The novel tells the story of Julia Severn, a young and talented psychic studying at a New England parapsychology institute called the Workshop. She works as a stenographer for one of the Workshop’s most powerful and renowned psychics, a little black-haired woman named Madame Ackermann who the narrator repeatedly reminds us looks a lot like Julia’s dead mother (and who, based on Julavits’s beautifully executed descriptions, I imagined to look a lot like Björk). Madame Ackermann has been hired by a non-psychic academic to divine the location of some film reels he’s interested in. But Madame is suffering from psychic block, and instead of going into a trance from which she can reveal the film’s location to her stenographer, she keeps falling asleep on the sofa while Julia just sits there.
Julia, prematurely weary and likably misguided narrator that she is, decides to make things up while Madame is sleeping. When she wakes up, Julia reports on the made-up dreams, and Madame Ackermann is temporarily satisfied. But she still hasn’t found the location of the film reels, until one day a vision comes to Julia while Madame is asleep. Julia delivers the information as though Madame had come up with it herself, but it is eventually revealed that Julia has been lying, and this is where the novel’s real action starts. Madame Ackermann launches a psychic attack on Julia, making her seriously and mysteriously ill for months. Eventually Julia finds out that she’s being attacked, and thus begins a complex mystery and somewhat wacky romp involving an academic named Colophon Martin, an assistant whose appearance alternates wildly between prim and disheveled depending on how her day is going, a Hungarian heiress with a ruined face, a feminist filmmaker named Dominique Varga (there’s a brilliant bit of naming—she sounded so familiar until I realized that Julavits had made her up), and so on.

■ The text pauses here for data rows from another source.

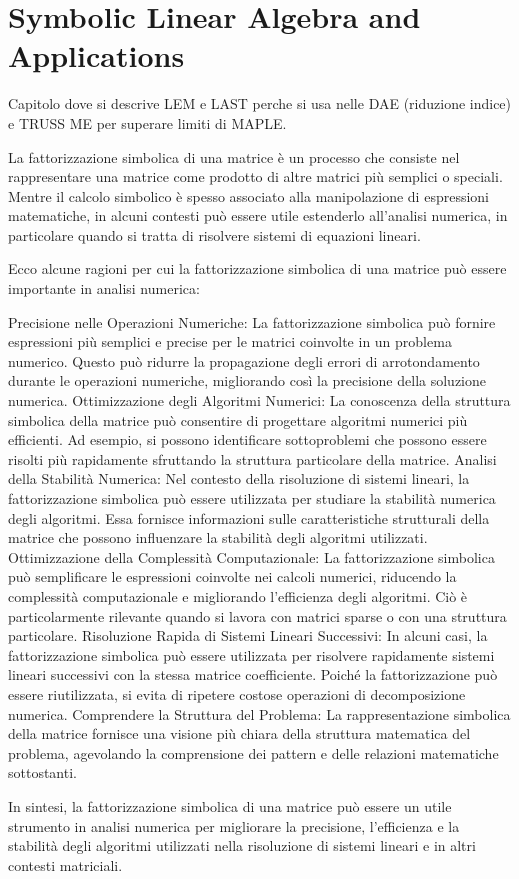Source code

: 
\chapter{Symbolic Linear Algebra and Applications}
\label{chapter:symbolic_linear_algebra}


Capitolo dove si descrive LEM e LAST perche si usa nelle DAE (riduzione indice) e TRUSS ME per superare limiti di MAPLE.

La fattorizzazione simbolica di una matrice è un processo che consiste nel rappresentare una matrice come prodotto di altre matrici più semplici o speciali. Mentre il calcolo simbolico è spesso associato alla manipolazione di espressioni matematiche, in alcuni contesti può essere utile estenderlo all'analisi numerica, in particolare quando si tratta di risolvere sistemi di equazioni lineari.

Ecco alcune ragioni per cui la fattorizzazione simbolica di una matrice può essere importante in analisi numerica:

Precisione nelle Operazioni Numeriche:
La fattorizzazione simbolica può fornire espressioni più semplici e precise per le matrici coinvolte in un problema numerico. Questo può ridurre la propagazione degli errori di arrotondamento durante le operazioni numeriche, migliorando così la precisione della soluzione numerica.
Ottimizzazione degli Algoritmi Numerici:
La conoscenza della struttura simbolica della matrice può consentire di progettare algoritmi numerici più efficienti. Ad esempio, si possono identificare sottoproblemi che possono essere risolti più rapidamente sfruttando la struttura particolare della matrice.
Analisi della Stabilità Numerica:
Nel contesto della risoluzione di sistemi lineari, la fattorizzazione simbolica può essere utilizzata per studiare la stabilità numerica degli algoritmi. Essa fornisce informazioni sulle caratteristiche strutturali della matrice che possono influenzare la stabilità degli algoritmi utilizzati.
Ottimizzazione della Complessità Computazionale:
La fattorizzazione simbolica può semplificare le espressioni coinvolte nei calcoli numerici, riducendo la complessità computazionale e migliorando l'efficienza degli algoritmi. Ciò è particolarmente rilevante quando si lavora con matrici sparse o con una struttura particolare.
Risoluzione Rapida di Sistemi Lineari Successivi:
In alcuni casi, la fattorizzazione simbolica può essere utilizzata per risolvere rapidamente sistemi lineari successivi con la stessa matrice coefficiente. Poiché la fattorizzazione può essere riutilizzata, si evita di ripetere costose operazioni di decomposizione numerica.
Comprendere la Struttura del Problema:
La rappresentazione simbolica della matrice fornisce una visione più chiara della struttura matematica del problema, agevolando la comprensione dei pattern e delle relazioni matematiche sottostanti.

In sintesi, la fattorizzazione simbolica di una matrice può essere un utile strumento in analisi numerica per migliorare la precisione, l'efficienza e la stabilità degli algoritmi utilizzati nella risoluzione di sistemi lineari e in altri contesti matriciali.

All of these over-the-top details are kind of fun, but they might have been my least favorite part of the novel. Beneath them is a story about jealousy, revenge, loss and bewilderment, but I found that part a bit hard to piece together. There’s a lot of hype around this novel, and some of the reviews I’ve read characterize what happens between Julia and Madame Ackermann as a uniquely female expression of rivalry. It’s true that Julia struggles with understanding the death of her mother, who killed herself when Julia was an infant, and that Madame Ackermann exploits Julia’s emotions around that relationship. But I wasn’t sure that there was anything inherently feminine in Julia’s sense of loss or Madame’s anger, or that, as the book’s jacket claims, this was a story about “female rivalry.” I don’t want to understate the fact that The Vanishers has a cast made up almost entirely of fully realized women characters, because I loved that part of it, but I do wonder whether, if this story centered around men, everyone would be crowing that it was a tale of masculine rivalries and men’s relationships.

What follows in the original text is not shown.